Saved entries:
****

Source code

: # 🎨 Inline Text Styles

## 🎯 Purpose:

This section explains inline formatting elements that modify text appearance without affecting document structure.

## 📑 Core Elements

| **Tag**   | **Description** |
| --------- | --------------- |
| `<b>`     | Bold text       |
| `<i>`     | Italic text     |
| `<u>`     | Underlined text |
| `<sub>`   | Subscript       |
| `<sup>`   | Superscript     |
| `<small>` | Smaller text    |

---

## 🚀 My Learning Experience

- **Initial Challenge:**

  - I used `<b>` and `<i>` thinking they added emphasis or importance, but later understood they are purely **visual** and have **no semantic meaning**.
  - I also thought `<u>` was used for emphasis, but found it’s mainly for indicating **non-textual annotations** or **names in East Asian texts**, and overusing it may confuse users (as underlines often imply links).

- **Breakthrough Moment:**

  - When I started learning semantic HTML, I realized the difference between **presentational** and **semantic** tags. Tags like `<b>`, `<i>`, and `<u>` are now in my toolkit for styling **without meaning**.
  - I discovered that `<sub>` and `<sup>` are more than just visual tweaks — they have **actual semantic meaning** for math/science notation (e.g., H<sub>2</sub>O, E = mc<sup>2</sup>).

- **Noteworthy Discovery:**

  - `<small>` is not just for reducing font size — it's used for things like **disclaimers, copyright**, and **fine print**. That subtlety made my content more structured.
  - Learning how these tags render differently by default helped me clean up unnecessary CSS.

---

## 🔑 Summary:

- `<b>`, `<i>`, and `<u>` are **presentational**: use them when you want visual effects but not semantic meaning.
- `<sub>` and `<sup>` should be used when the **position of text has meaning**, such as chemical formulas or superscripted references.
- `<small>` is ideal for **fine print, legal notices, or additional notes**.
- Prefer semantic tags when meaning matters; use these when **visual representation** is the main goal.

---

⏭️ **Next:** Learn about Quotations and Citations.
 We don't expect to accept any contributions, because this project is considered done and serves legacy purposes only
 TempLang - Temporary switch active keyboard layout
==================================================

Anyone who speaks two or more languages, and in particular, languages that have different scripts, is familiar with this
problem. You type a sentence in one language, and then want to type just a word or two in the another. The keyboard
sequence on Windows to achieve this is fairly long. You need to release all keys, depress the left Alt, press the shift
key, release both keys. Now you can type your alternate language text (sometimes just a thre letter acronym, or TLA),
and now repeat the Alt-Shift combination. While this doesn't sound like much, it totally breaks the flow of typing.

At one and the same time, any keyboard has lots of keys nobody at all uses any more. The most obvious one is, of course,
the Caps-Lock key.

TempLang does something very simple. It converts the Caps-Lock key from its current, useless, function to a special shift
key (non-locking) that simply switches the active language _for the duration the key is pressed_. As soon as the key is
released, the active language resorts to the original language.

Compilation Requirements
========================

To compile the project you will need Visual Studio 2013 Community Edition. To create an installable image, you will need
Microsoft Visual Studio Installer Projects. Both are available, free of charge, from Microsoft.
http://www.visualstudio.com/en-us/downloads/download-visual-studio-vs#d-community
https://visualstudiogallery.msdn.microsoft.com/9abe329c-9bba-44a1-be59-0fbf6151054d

****

# YOUR OBJECTIVE
Begin at the line that has "We don't expect" in the entries above; stop after the line that has "Microsoft Visual Studio". Transcribe exactly those lines and no others.

# WRITTEN ANSWER
 We don't expect to accept any contributions, because this project is considered done and serves legacy purposes only
 TempLang - Temporary switch active keyboard layout
==================================================

Anyone who speaks two or more languages, and in particular, languages that have different scripts, is familiar with this
problem. You type a sentence in one language, and then want to type just a word or two in the another. The keyboard
sequence on Windows to achieve this is fairly long. You need to release all keys, depress the left Alt, press the shift
key, release both keys. Now you can type your alternate language text (sometimes just a thre letter acronym, or TLA),
and now repeat the Alt-Shift combination. While this doesn't sound like much, it totally breaks the flow of typing.

At one and the same time, any keyboard has lots of keys nobody at all uses any more. The most obvious one is, of course,
the Caps-Lock key.

TempLang does something very simple. It converts the Caps-Lock key from its current, useless, function to a special shift
key (non-locking) that simply switches the active language _for the duration the key is pressed_. As soon as the key is
released, the active language resorts to the original language.

Compilation Requirements
========================

To compile the project you will need Visual Studio 2013 Community Edition. To create an installable image, you will need
Microsoft Visual Studio Installer Projects. Both are available, free of charge, from Microsoft.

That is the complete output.